Singapore may not be a place where you’d find nude works of art everywhere, but even with the absence of them, you’d be very familiar with many classic works of art from artists like Michelangelo or Da Vinci. And if you were curious (as you should be) about the – ahem – ‘size’ of certain body parts of statues like Michelangelo’s ‘David’, some academics and artsy types have an answer for you.

Don’t worry, you’re not alone in your curiosity. Even folks in Europe who’re used to seeing naked statues are wondering about the phallus sizes depicted in art. If being ‘big’ is a sign of masculinity and dominance, why is David’s so… tiny?

Blogger Ellen Oredsson explains that it’s all down to a culture shift. The appreciation of “big” is a more modern context – people these days associate tall skyscrapers the way people associate big members with power. But it wasn’t the case when Michelangelo first carved his David.

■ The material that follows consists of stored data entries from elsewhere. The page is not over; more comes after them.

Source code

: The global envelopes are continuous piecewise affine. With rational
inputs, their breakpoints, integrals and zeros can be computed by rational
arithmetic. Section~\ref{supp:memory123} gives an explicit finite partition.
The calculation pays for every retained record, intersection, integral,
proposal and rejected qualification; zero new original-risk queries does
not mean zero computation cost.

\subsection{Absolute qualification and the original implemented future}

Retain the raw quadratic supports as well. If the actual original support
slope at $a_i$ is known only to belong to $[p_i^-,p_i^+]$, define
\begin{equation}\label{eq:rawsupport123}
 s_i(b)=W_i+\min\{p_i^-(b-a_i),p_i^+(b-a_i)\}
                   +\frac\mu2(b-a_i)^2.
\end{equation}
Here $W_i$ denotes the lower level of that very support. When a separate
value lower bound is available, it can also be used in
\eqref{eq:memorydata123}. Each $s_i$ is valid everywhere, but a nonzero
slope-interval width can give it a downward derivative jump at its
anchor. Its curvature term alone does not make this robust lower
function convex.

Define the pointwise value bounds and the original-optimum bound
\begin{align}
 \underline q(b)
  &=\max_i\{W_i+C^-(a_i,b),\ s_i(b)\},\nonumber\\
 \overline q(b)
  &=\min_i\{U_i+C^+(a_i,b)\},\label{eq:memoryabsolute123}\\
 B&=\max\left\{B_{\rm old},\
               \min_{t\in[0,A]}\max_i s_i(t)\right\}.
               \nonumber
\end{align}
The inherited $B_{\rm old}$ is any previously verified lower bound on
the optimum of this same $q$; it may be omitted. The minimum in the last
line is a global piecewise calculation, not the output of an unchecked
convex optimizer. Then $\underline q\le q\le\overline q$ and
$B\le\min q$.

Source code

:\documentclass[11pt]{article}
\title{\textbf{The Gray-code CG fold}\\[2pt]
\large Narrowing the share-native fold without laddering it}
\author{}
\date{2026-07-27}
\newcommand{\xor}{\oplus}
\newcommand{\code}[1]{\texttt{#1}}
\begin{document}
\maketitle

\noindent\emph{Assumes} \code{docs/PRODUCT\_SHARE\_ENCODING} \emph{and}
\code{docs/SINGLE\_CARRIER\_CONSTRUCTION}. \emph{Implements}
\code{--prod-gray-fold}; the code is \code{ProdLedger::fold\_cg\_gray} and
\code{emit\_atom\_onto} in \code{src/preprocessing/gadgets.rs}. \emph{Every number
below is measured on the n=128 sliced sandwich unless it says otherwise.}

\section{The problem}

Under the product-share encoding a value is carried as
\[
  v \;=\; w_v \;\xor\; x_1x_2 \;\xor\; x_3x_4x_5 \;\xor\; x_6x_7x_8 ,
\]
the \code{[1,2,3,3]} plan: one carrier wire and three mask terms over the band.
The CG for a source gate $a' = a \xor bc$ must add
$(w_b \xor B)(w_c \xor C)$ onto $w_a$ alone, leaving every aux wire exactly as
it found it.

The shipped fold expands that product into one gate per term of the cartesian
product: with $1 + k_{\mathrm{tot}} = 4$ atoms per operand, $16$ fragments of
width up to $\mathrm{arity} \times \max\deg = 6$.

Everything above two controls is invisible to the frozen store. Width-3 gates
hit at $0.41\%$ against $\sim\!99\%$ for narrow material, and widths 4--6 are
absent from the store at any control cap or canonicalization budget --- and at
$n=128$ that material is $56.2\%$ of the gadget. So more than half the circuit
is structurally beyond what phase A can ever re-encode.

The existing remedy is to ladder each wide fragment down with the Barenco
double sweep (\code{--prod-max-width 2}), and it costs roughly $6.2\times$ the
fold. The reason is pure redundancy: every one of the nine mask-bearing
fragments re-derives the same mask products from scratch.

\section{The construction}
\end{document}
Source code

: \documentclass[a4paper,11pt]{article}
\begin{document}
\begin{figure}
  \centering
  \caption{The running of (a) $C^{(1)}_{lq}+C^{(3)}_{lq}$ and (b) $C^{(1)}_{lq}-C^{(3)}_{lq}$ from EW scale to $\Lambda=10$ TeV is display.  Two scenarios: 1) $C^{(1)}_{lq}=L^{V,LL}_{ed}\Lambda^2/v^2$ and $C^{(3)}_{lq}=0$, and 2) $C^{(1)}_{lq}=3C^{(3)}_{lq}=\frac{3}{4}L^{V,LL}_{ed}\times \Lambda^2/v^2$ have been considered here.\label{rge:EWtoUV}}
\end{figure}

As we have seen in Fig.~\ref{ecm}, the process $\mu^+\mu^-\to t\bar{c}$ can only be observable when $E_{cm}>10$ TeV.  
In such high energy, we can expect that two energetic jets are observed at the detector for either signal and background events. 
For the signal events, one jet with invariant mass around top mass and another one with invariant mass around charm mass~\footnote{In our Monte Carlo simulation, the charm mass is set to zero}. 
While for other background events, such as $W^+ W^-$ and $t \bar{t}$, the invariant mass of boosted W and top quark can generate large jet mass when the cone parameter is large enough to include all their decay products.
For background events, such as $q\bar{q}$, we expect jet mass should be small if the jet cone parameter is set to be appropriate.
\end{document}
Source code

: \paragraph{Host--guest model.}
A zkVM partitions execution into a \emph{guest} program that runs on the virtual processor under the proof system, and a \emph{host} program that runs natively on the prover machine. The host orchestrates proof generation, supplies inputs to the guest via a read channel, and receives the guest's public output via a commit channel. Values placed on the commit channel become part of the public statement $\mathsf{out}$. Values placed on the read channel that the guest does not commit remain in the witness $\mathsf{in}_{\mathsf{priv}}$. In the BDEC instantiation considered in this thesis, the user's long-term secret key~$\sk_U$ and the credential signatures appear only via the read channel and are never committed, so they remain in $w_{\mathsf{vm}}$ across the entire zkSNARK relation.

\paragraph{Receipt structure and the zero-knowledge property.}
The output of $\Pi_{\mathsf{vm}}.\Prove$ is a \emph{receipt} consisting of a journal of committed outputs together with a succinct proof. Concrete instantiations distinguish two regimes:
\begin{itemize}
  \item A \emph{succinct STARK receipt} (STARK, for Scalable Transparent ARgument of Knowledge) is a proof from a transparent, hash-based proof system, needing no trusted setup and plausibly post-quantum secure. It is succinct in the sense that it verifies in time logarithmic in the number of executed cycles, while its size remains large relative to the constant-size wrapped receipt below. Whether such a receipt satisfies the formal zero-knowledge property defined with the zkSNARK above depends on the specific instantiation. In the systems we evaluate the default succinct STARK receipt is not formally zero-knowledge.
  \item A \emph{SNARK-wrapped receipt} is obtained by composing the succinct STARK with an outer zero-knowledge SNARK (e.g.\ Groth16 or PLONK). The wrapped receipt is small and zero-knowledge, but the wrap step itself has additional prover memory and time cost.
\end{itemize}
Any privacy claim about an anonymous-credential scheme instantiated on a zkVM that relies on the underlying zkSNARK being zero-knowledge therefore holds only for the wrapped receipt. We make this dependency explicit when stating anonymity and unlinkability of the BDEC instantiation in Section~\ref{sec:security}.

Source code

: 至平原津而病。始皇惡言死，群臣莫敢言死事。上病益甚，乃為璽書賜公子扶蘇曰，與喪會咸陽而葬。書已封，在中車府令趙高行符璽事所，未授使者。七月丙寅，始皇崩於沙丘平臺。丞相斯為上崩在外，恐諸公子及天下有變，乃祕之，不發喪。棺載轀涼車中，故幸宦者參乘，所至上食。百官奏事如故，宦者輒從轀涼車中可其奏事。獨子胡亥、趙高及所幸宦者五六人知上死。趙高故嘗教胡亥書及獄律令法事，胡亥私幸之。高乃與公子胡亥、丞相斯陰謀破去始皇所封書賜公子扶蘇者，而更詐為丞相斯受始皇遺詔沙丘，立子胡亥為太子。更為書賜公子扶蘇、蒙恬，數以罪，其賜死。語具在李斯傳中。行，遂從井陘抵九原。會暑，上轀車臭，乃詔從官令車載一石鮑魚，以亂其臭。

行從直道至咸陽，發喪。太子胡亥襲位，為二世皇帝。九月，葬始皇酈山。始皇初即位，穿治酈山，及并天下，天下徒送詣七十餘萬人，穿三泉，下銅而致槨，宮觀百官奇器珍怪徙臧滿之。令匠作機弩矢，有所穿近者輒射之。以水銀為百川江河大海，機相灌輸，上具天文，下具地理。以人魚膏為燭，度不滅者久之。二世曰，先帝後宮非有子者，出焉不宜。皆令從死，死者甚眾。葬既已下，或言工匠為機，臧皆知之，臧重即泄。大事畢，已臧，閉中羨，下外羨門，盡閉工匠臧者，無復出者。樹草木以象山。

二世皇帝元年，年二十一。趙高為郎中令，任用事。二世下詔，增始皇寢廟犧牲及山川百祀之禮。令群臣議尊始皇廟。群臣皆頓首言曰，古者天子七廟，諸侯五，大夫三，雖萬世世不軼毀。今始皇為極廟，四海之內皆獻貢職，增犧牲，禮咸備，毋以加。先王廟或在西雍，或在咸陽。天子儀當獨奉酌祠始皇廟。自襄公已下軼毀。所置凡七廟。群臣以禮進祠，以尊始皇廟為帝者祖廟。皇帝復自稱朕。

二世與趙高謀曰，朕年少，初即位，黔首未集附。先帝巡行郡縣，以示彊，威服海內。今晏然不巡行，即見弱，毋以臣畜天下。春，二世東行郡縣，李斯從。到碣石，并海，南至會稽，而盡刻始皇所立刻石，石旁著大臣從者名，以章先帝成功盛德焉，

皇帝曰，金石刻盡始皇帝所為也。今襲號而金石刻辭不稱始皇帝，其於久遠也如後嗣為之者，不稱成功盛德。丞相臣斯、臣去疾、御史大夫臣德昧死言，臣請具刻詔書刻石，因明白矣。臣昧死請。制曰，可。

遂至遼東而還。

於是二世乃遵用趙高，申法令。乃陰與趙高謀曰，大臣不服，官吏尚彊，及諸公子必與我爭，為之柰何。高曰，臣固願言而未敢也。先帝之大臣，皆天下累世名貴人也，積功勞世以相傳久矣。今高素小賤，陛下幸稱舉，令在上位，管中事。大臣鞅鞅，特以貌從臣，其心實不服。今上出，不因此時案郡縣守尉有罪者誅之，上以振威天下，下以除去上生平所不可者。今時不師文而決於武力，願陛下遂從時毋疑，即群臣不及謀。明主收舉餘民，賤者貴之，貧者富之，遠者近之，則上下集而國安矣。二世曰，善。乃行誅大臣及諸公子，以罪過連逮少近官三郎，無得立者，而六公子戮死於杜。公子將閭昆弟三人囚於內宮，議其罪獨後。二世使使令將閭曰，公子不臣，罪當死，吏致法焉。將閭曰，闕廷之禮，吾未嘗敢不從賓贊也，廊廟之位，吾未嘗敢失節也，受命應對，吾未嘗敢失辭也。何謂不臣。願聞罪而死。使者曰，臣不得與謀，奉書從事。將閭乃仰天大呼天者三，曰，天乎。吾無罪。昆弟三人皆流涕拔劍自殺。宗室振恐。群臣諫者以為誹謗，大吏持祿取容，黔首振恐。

“Back then, small penises were considered better than big ones,” says Oredsson. She’s not alone in that assessment. Apparently, Ancient Greece was a highly masculine culture that favoured ‘small and taut’ genitals, as opposed to big ones, to show male self-control – this is according to photographer Ingrid Berthon-Moine, who’s very familiar with photographing ancient Greek testicles.

The male form

In ancient art, nudity is important, because according to art historian Anna Tahinci, it was seen as the ‘perfect form’ for the representation of the human body – both in ancient Greece, and later, Rome.

This allows viewers a good way to view the ideal male form, described in one of Aristophanes’s plays as having “good chest, a clear complexion, broad shoulders, sturdy buttocks, and…a small genteel penis.”

But it’s not just the size that mattered – ancient Greeks valued certain types as well. For example, they preferred longer foreskins (in relation to the length of the entire organ) which was considered more attractive and modest than an exposed (aka circumcised) one, according to Frederick M. Hodges, a scholar who writes about circumcision.

According to his research, male genitals in ‘sophisticated art’ featured “unretracted, teat-like, and neatly tapered” members. An erect, bare one would be dishonourable (no surprise there).

However, while the “genteel penis” is what’s shown in public, they often have “rakishly protuberant phalluses in private” that’s more commonly depicted in erotic art, like those found on vases. Timothy McNiven, author of “The Unheroic Penis: Otherness Exposed”, considers this “the best of both worlds.”

While all of these theories may be pure speculation, we can all probably agree on one thing: all these scholars have a very interesting job.